◆ **WORK REQUIRED**
For this exercise, retype every record below exactly and keep the pictures out.

◆ **EXCERPTED DATA**
▼▼▼

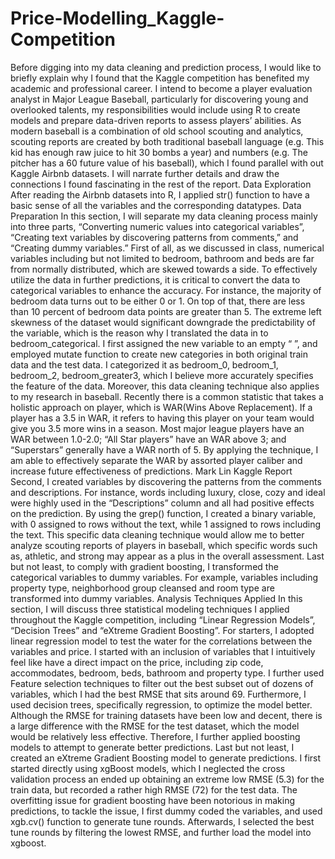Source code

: # Price-Modelling_Kaggle-Competition

Before digging into my data cleaning and prediction process, I would like to briefly explain why I found that the Kaggle competition has benefited my academic and professional career. I intend to become a player evaluation analyst in Major League Baseball, particularly for discovering young and overlooked talents, my responsibilities would include using R to create models and prepare data-driven reports to assess players’ abilities. As modern baseball is a combination of old school scouting and analytics, scouting reports are created by both traditional baseball language (e.g. This kid has enough raw juice to hit 30 bombs a year) and numbers (e.g. The pitcher has a 60 future value of his baseball), which I found parallel with out Kaggle Airbnb datasets. I will narrate further details and draw the connections I found fascinating in the rest of the report.
Data Exploration
After reading the Airbnb datasets into R, I applied str() function to have a basic sense of all the variables and the corresponding datatypes.
Data Preparation
In this section, I will separate my data cleaning process mainly into three parts, “Converting numeric values into categorical variables”, “Creating text variables by discovering patterns from comments,” and “Creating dummy variables.”
First of all, as we discussed in class, numerical variables including but not limited to bedroom, bathroom and beds are far from normally distributed, which are skewed towards a side. To effectively utilize the data in further predictions, it is critical to convert the data to categorical variables to enhance the accuracy. For instance, the majority of bedroom data turns out to be either 0 or 1. On top of that, there are less than 10 percent of bedroom data points are greater than 5. The extreme left skewness of the dataset would significant downgrade the predictability of the variable, which is the reason why I translated the data in to bedroom_categorical. I first assigned the new variable to an empty “ ”, and employed mutate function to create new categories in both original train data and the test data. I categorized it as bedroom_0, bedroom_1, bedroom_2, bedroom_greater3, which I believe more accurately specifies the feature of the data.
Moreover, this data cleaning technique also applies to my research in baseball. Recently there is a common statistic that takes a holistic approach on player, which is WAR(Wins Above Replacement). If a player has a 3.5 in WAR, it refers to having this player on your team would give you 3.5 more wins in a season. Most major league players have an WAR between 1.0-2.0; “All Star players” have an WAR above 3; and “Superstars” generally have a WAR north of 5.
By applying the technique, I am able to effectively separate the WAR by assorted player caliber and increase future effectiveness of predictions.
Mark Lin Kaggle Report
Second, I created variables by discovering the patterns from the comments and descriptions. For instance, words including luxury, close, cozy and ideal were highly used in the “Descriptions” column and all had positive effects on the prediction. By using the grep() function, I created a binary variable, with 0 assigned to rows without the text, while 1 assigned to rows including the text. This specific data cleaning technique would allow me to better analyze scouting reports of players in baseball, which specific words such as, athletic, and strong may appear as a plus in the overall assessment.
Last but not least, to comply with gradient boosting, I transformed the categorical variables to dummy variables. For example, variables including property type, neighborhood group cleansed and room type are transformed into dummy variables.
Analysis Techniques Applied
In this section, I will discuss three statistical modeling techniques I applied throughout the Kaggle competition, including “Linear Regression Models”, “Decision Trees” and “eXtreme Gradient Boosting”.
For starters, I adopted linear regression model to test the water for the correlations between the variables and price. I started with an inclusion of variables that I intuitively feel like have a direct impact on the price, including zip code, accommodates, bedroom, beds, bathroom and property type. I further used Feature selection techniques to filter out the best subset out of dozens of variables, which I had the best RMSE that sits around 69.
Furthermore, I used decision trees, specifically regression, to optimize the model better. Although the RMSE for training datasets have been low and decent, there is a large difference with the RMSE for the test dataset, which the model would be relatively less effective. Therefore, I further applied boosting models to attempt to generate better predictions.
Last but not least, I created an eXtreme Gradient Boosting model to generate predictions. I first started directly using xgBoost models, which I neglected the cross validation process an ended up obtaining an extreme low RMSE (5.3) for the train data, but recorded a rather high RMSE (72) for the test data. The overfitting issue for gradient boosting have been notorious in making predictions, to tackle the issue, I first dummy coded the variables, and used xgb.cv() function to generate tune rounds. Afterwards, I selected the best tune rounds by filtering the lowest RMSE, and further load the model into xgboost.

▲▲▲

◆ **REPLY TO THE EXERCISE**
Source code

: # Price-Modelling_Kaggle-Competition

Before digging into my data cleaning and prediction process, I would like to briefly explain why I found that the Kaggle competition has benefited my academic and professional career. I intend to become a player evaluation analyst in Major League Baseball, particularly for discovering young and overlooked talents, my responsibilities would include using R to create models and prepare data-driven reports to assess players’ abilities. As modern baseball is a combination of old school scouting and analytics, scouting reports are created by both traditional baseball language (e.g. This kid has enough raw juice to hit 30 bombs a year) and numbers (e.g. The pitcher has a 60 future value of his baseball), which I found parallel with out Kaggle Airbnb datasets. I will narrate further details and draw the connections I found fascinating in the rest of the report.
Data Exploration
After reading the Airbnb datasets into R, I applied str() function to have a basic sense of all the variables and the corresponding datatypes.
Data Preparation
In this section, I will separate my data cleaning process mainly into three parts, “Converting numeric values into categorical variables”, “Creating text variables by discovering patterns from comments,” and “Creating dummy variables.”
First of all, as we discussed in class, numerical variables including but not limited to bedroom, bathroom and beds are far from normally distributed, which are skewed towards a side. To effectively utilize the data in further predictions, it is critical to convert the data to categorical variables to enhance the accuracy. For instance, the majority of bedroom data turns out to be either 0 or 1. On top of that, there are less than 10 percent of bedroom data points are greater than 5. The extreme left skewness of the dataset would significant downgrade the predictability of the variable, which is the reason why I translated the data in to bedroom_categorical. I first assigned the new variable to an empty “ ”, and employed mutate function to create new categories in both original train data and the test data. I categorized it as bedroom_0, bedroom_1, bedroom_2, bedroom_greater3, which I believe more accurately specifies the feature of the data.
Moreover, this data cleaning technique also applies to my research in baseball. Recently there is a common statistic that takes a holistic approach on player, which is WAR(Wins Above Replacement). If a player has a 3.5 in WAR, it refers to having this player on your team would give you 3.5 more wins in a season. Most major league players have an WAR between 1.0-2.0; “All Star players” have an WAR above 3; and “Superstars” generally have a WAR north of 5.
By applying the technique, I am able to effectively separate the WAR by assorted player caliber and increase future effectiveness of predictions.
Mark Lin Kaggle Report
Second, I created variables by discovering the patterns from the comments and descriptions. For instance, words including luxury, close, cozy and ideal were highly used in the “Descriptions” column and all had positive effects on the prediction. By using the grep() function, I created a binary variable, with 0 assigned to rows without the text, while 1 assigned to rows including the text. This specific data cleaning technique would allow me to better analyze scouting reports of players in baseball, which specific words such as, athletic, and strong may appear as a plus in the overall assessment.
Last but not least, to comply with gradient boosting, I transformed the categorical variables to dummy variables. For example, variables including property type, neighborhood group cleansed and room type are transformed into dummy variables.
Analysis Techniques Applied
In this section, I will discuss three statistical modeling techniques I applied throughout the Kaggle competition, including “Linear Regression Models”, “Decision Trees” and “eXtreme Gradient Boosting”.
For starters, I adopted linear regression model to test the water for the correlations between the variables and price. I started with an inclusion of variables that I intuitively feel like have a direct impact on the price, including zip code, accommodates, bedroom, beds, bathroom and property type. I further used Feature selection techniques to filter out the best subset out of dozens of variables, which I had the best RMSE that sits around 69.
Furthermore, I used decision trees, specifically regression, to optimize the model better. Although the RMSE for training datasets have been low and decent, there is a large difference with the RMSE for the test dataset, which the model would be relatively less effective. Therefore, I further applied boosting models to attempt to generate better predictions.
Last but not least, I created an eXtreme Gradient Boosting model to generate predictions. I first started directly using xgBoost models, which I neglected the cross validation process an ended up obtaining an extreme low RMSE (5.3) for the train data, but recorded a rather high RMSE (72) for the test data. The overfitting issue for gradient boosting have been notorious in making predictions, to tackle the issue, I first dummy coded the variables, and used xgb.cv() function to generate tune rounds. Afterwards, I selected the best tune rounds by filtering the lowest RMSE, and further load the model into xgboost.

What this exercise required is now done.